The Golden Compass

Last night I finished The Golden Compass, Book 1 of Philip Pullman’s YA fantasy trilogy, “His Dark Materials.” I have to admit this one never would’ve made it onto my radar if not for the movie version (which I have not seen) getting promoted all over the TV.

There was much to-do made about the book’s anti-Christianity message, and Pullman, as I understand it, is an atheist and did indeed set out to write a “children’s book” that set itself directly opposite the pro-Christian symbolism in C.S. Lewis’ Narnia books. As someone not very much concerned with organized religion, I wouldn’t have given this aspect of the book a second thought had I not heard all the fuss about it. At the same time, I can’t in good faith (pun not intended) address the possibility of the book being offensive or troubling to someone with strong Christian beliefs.

I can describe the setting though. The Golden Compass takes place in a world parallel to ours. Land masses are the same, and many countries are familiar. Technology has advanced in a more steampunk sort of way, though scientists understand (mostly) the same elementary particles that scientists in our world do. At the same time it seems airplanes were never invented, and zeppelins still rule the skies. They don’t have electricity but they have “anbaric” energy (which seems to be electricity) and “naptha” (gas?) lamps.

The big difference is that every person has a “daemon” that takes the form of an animal and is intimately connected to the person. Essentially, these daemons are the souls of the humans in this other-world. These daemons remain in close proximity to their humans, and it is a huge taboo to touch another person’s daemon. It is unclear to me if this is what people of strongly Christian faith are bothered by — the idea of a soul external to the body — or if it was the fact that Pullman re-wrote brief passages from the Book of Genesis (adding daemons to the mix).

In any case, let’s talk about the story. Our protagonist is Lyra, a 12 year old girl who has been “adopted” by Jordan College at Oxford. Although she is of noble birth, she spends most of her time playing with the children of the servants of Jordan College, so when ‘commoner’ children start disappearing, including one of her friends, Lyra decides that she must do something to rescue them. Thus starts a whirlwind adventure taking her to “The North” where talking, armored polar bears rule (as far as we see, these polar bears are the only sentient animals in this world). Along the way Lyra starts to show certain abilities that may or may not be ‘magic’. She also learns much about the parents that she never knew.

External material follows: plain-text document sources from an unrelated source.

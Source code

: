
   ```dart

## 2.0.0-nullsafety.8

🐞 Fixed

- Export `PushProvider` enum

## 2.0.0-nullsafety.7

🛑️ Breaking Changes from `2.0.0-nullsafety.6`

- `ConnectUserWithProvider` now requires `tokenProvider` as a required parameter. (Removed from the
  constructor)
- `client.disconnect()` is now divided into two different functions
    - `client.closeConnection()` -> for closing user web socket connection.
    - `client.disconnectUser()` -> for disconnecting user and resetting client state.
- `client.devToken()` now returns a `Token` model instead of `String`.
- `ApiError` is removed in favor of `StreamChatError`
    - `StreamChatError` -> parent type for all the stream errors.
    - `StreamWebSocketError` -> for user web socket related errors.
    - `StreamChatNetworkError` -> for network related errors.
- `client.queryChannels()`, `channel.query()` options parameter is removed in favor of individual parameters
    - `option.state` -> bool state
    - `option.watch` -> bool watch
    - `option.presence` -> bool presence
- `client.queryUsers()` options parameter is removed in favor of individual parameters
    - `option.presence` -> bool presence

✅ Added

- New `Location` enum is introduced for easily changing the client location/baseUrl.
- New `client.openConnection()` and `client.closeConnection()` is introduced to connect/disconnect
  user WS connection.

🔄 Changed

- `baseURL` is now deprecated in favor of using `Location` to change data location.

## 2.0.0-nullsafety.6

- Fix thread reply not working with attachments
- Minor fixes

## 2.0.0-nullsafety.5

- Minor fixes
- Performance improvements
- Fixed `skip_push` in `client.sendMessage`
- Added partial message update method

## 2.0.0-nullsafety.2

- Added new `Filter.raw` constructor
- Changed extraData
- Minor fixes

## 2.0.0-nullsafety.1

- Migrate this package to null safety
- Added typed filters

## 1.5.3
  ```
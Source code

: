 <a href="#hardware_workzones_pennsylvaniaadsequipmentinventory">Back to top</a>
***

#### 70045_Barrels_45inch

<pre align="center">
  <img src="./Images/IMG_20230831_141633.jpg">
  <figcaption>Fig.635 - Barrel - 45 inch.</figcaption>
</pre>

It was an entertaining tale. As a YA book, I have to think it skews old. There are some fairly advanced concepts thrown around and the vocabulary is an adult one. For the most part it is “YA” only in the fact that the protagonist is a child, and that there is really just the one plot and one set of characters to worry about. There is violence, but no sex aside from one scene where we get a short voyeuristic glimpse at what happens between daemons when people become passionate.

Lyra is well portrayed; her ‘accent’ went a long way towards making her real in my imagination. The other characters don’t ‘pop’ so much, with the exception of her polar bear companion later in the book. Also about two-thirds of the way through, Lyra changed in a way that I found it hard to put my finger on. She started using “dear” a lot as a term of endearment, which felt odd. I suspect Pullman had put the novel aside for some length of time when he was writing it, and Lyra changed while he was gone. It’s a nit, but it has stayed with me and bothered me since I came to that change.

Take to heart that this is Book I in the trilogy, because it really doesn’t wrap up very well. It just kind of ends at a logical breaking point, but with many, many questions unanswered. At this point I’m not sure if I’d give the trilogy a thumbs up or not. If I had to rate The Golden Compass, I’d give it 3.5 stars out of 5. Good, not great.